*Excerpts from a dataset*
:::::

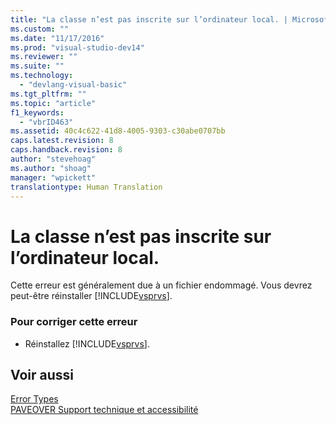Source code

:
 ```yaml
---
title: "La classe n’est pas inscrite sur l’ordinateur local. | Microsoft Docs"
ms.custom: ""
ms.date: "11/17/2016"
ms.prod: "visual-studio-dev14"
ms.reviewer: ""
ms.suite: ""
ms.technology: 
  - "devlang-visual-basic"
ms.tgt_pltfrm: ""
ms.topic: "article"
f1_keywords: 
  - "vbrID463"
ms.assetid: 40c4c622-41d8-4005-9303-c30abe0707bb
caps.latest.revision: 8
caps.handback.revision: 8
author: "stevehoag"
ms.author: "shoag"
manager: "wpickett"
translationtype: Human Translation
---
```

# La classe n’est pas inscrite sur l’ordinateur local.
Cette erreur est généralement due à un fichier endommagé. Vous devrez peut\-être réinstaller [!INCLUDE[vsprvs](../../csharp/includes/vsprvs_md.md)].  
  
### Pour corriger cette erreur  
  
-   Réinstallez [!INCLUDE[vsprvs](../../csharp/includes/vsprvs_md.md)].  
  
## Voir aussi  
 [Error Types](../../visual-basic/programming-guide/language-features/error-types.md)   
 [PAVEOVER Support technique et accessibilité](http://msdn.microsoft.com/fr-fr/14e1d293-7b6d-40a6-bf3e-a92f8ee6c88c)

:::::

*PROMPT*
Find the word "vsprvs" in the entries and show each line where it is found.

*WRITTEN REPLY*
Cette erreur est généralement due à un fichier endommagé. Vous devrez peut\-être réinstaller [!INCLUDE[vsprvs](../../csharp/includes/vsprvs_md.md)].  
-   Réinstallez [!INCLUDE[vsprvs](../../csharp/includes/vsprvs_md.md)].  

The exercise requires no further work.